> [Activity] Collect each line of the records containing the string "author".

> [Provided material]
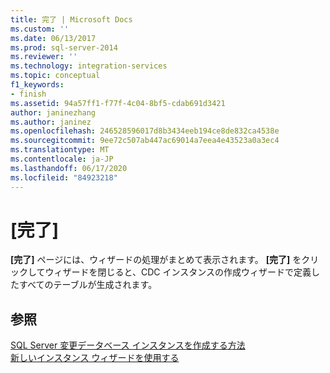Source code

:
 ```yaml
---
title: 完了 | Microsoft Docs
ms.custom: ''
ms.date: 06/13/2017
ms.prod: sql-server-2014
ms.reviewer: ''
ms.technology: integration-services
ms.topic: conceptual
f1_keywords:
- finish
ms.assetid: 94a57ff1-f77f-4c04-8bf5-cdab691d3421
author: janinezhang
ms.author: janinez
ms.openlocfilehash: 246528596017d8b3434eeb194ce8de832ca4538e
ms.sourcegitcommit: 9ee72c507ab447ac69014a7eea4e43523a0a3ec4
ms.translationtype: MT
ms.contentlocale: ja-JP
ms.lasthandoff: 06/17/2020
ms.locfileid: "84923218"
---
```

# <a name="finish"></a>[完了]
  **[完了]** ページには、ウィザードの処理がまとめて表示されます。 **[完了]** をクリックしてウィザードを閉じると、CDC インスタンスの作成ウィザードで定義したすべてのテーブルが生成されます。  
  
## <a name="see-also"></a>参照  
 [SQL Server 変更データベース インスタンスを作成する方法](how-to-create-the-sql-server-change-database-instance.md)   
 [新しいインスタンス ウィザードを使用する](use-the-new-instance-wizard.md)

> [Answer section]
author: janinezhang
ms.author: janinez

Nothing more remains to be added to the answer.